Admissions Statistics of Students from Control Cohort (Year 1) and Test Cohort (Year 2)
The majority of students enrolled in the course during year 2 accessed and attempted the optional modules (82%-90%, Table 1) for a total of 166-251 attempts per module (∼3-4 per user), which was largely comprised of complete attempts 143-222 per module (∼2.4 to 3.4 per user). There were 8-24 partial attempts or invalid attempts per module, where students submitted responses before answering all questions and gained access to the answer key. In general, modules for medicinal chemistry topics offered later in the course were accessed more than the modules for immunology topics offered earlier.
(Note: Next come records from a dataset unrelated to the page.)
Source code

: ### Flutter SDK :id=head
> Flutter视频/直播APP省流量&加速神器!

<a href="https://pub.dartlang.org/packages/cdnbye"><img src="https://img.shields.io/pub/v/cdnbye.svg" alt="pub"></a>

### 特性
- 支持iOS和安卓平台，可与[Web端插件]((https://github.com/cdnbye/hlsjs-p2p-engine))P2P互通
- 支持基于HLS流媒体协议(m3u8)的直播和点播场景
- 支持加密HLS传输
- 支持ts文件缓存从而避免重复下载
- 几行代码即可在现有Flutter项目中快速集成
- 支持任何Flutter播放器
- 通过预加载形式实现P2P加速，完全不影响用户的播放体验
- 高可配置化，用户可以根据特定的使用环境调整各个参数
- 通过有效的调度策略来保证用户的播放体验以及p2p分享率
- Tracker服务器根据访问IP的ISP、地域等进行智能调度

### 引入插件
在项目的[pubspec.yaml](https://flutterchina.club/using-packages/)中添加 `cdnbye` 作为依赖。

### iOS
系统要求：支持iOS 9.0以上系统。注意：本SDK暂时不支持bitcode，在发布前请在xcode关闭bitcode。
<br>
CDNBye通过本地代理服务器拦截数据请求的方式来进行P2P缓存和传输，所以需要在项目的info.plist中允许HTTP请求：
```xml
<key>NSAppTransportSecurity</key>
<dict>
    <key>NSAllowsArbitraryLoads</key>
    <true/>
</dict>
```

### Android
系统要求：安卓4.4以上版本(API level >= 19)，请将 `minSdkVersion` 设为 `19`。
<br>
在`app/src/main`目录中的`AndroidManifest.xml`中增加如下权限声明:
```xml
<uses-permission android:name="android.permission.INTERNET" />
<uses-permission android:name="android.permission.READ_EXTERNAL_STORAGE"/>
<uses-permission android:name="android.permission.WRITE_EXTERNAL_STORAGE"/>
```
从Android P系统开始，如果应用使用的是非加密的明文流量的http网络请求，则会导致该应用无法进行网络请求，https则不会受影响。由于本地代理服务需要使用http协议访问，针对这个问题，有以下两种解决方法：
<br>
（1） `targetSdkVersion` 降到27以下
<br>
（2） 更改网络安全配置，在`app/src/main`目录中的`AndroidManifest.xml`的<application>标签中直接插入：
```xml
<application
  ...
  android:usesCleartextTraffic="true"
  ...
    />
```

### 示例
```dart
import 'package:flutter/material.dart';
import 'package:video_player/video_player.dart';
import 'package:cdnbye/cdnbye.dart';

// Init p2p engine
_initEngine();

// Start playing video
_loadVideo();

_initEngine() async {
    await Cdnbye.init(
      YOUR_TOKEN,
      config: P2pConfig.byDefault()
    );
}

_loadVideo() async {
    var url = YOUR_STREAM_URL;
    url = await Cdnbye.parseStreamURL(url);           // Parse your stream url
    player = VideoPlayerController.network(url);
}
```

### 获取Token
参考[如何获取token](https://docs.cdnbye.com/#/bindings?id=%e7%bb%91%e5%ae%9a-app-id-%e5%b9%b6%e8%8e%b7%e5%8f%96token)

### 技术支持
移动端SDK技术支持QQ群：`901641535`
A summary of student performance on modules is shown in Table 1. Student performance on first attempts (mean: 50.3%-57.8%) was much lower than the performance on last attempts (mean: 82.6%-87.4%) or all attempts (mean: 69.4%-76.4%). This result was expected since most students used the modules as tools for studying rather than as a means of self-evaluation or self-testing after studying. Overall scores on the modules improved with repeated attempts resulting in increases in both the mean (82.6%-87.4%) and median (90.9%-95.8%) scores for last attempts. Coefficient of internal consistency (CIC) values for most modules was >90% regardless of the attempt category (first, last, highest, all).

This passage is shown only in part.